With this approach, we can safely quit all science. All in all, it is hubris that a mammal brain can understand the universe.

Insights, ideas, and testable hypotheses offer us a way to make educated guesses. Occasionally they provide a way to understand more.


You can think of DL as a model to explore huge solution spaces, is clearly not the only one but looking at things with some models sometimes makes much more sense and DL has been extremely useful. Is true than real neurons and artificial ones are different but "both are systems that perform complex tasks via the updating of weights within an astronomically large parameter space.". The brain is clearly not using the same mechanisms but it probably have some of the same problems and looking it from a DL perspective (that we understand better than the brain) could help us understand it better.


>Unfalsifiable non-insights by people trying to apply arbitrary deep learning algorithms to a brain which is definitely not using any of them. DLcentrism? We don't even know how the brain does almost anything and you think you can use trendy AI topics to explain something as complex and mysterious as dreams?

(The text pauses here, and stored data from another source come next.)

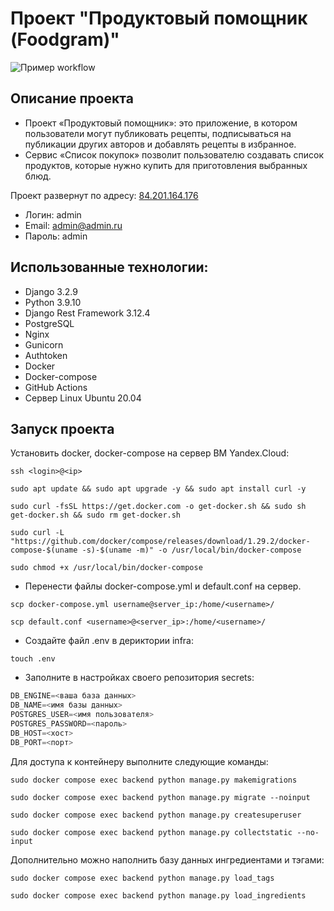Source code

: # Проект "Продуктовый помощник (Foodgram)"

![Пример workflow](https://github.com/saborrr/foodgram-project-react/actions/workflows/foodgram_workflow.yml/badge.svg?event=push)

## Описание проекта
- Проект «Продуктовый помощник»: это приложение, в котором пользователи могут публиковать рецепты, подписываться на публикации других авторов и добавлять рецепты в избранное. 
- Сервис «Список покупок» позволит пользователю создавать список продуктов, которые нужно купить для приготовления выбранных блюд.

Проект развернут по адресу: [84.201.164.176](http://84.201.164.176)

- Логин: admin
- Email: admin@admin.ru
- Пароль: admin

## Использованные технологии:

- Django 3.2.9
- Python 3.9.10
- Django Rest Framework 3.12.4
- PostgreSQL
- Nginx
- Gunicorn
- Authtoken
- Docker
- Docker-compose
- GitHub Actions
- Cервер Linux Ubuntu 20.04

## Запуск проекта

Установить docker, docker-compose на сервер ВМ Yandex.Cloud:
```
ssh <login>@<ip>
```
```
sudo apt update && sudo apt upgrade -y && sudo apt install curl -y
```
```
sudo curl -fsSL https://get.docker.com -o get-docker.sh && sudo sh get-docker.sh && sudo rm get-docker.sh
```
```
sudo curl -L "https://github.com/docker/compose/releases/download/1.29.2/docker-compose-$(uname -s)-$(uname -m)" -o /usr/local/bin/docker-compose
```
```
sudo chmod +x /usr/local/bin/docker-compose
```

- Перенести файлы docker-compose.yml и default.conf на сервер.

```
scp docker-compose.yml username@server_ip:/home/<username>/
```
```
scp default.conf <username>@<server_ip>:/home/<username>/
```
- Создайте файл .env в дериктории infra:

```
touch .env
```
- Заполните в настройках своего репозитория secrets:

```python
DB_ENGINE=<ваша база данных>
DB_NAME=<имя базы данных>
POSTGRES_USER=<имя пользователя>
POSTGRES_PASSWORD=<пароль>
DB_HOST=<хост>
DB_PORT=<порт>
```

Для доступа к контейнеру выполните следующие команды:

```
sudo docker compose exec backend python manage.py makemigrations
```
```
sudo docker compose exec backend python manage.py migrate --noinput
```
```
sudo docker compose exec backend python manage.py createsuperuser
```
```
sudo docker compose exec backend python manage.py collectstatic --no-input
```

Дополнительно можно наполнить базу данных ингредиентами и тэгами:

```
sudo docker compose exec backend python manage.py load_tags
```
```
sudo docker compose exec backend python manage.py load_ingredients
```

Mistaking analogies for models.

Analogies (e.g., "machine learning" and "neural network") can help introduce ideas in a discussion. And if the analogy sparks new questions, that's also fine. One just needs to come up with a valid model and run experiments.

But some people try to harvest new insights without leaving the analogy. This is worsened when they do experiments to find supporting evidence instead of trying to disprove the hypotheses.


The answer I got from Matt Walker's "Why We Sleep?" was a list of benefits that we get from sleep and a list of negatives that we avoid. That is a sufficient answer for me. To ask why we need those benefits is a different question and eventually goes down a philosophical path.


Personally, I think that most behaviours/attributes have evolved out of the basic laws of life (survive and reproduce) and of Physics, especially energy-related constraints. Based on that the most obvious basis for sleep is energy saving.

I believe that 'sleep' has been observed in animals as simple as jellyfish so any neuroscience-centred explanation is bound to miss the root cause, in my view. But, as often in evolution, the development of nervous systems may have taken advantage of pre-existing sleep patterns.


'Why We Sleep' has some, uh, issues on the benefits-and-negatives front too.

https://guzey.com/books/why-we-sleep


Thanks for posting - it's always good to see all views. It's disappointing because the book helped me a lot. It helped me understand sleep and how I should change my lifestyle to get more of it. I feel (no measure) that it has benefited me.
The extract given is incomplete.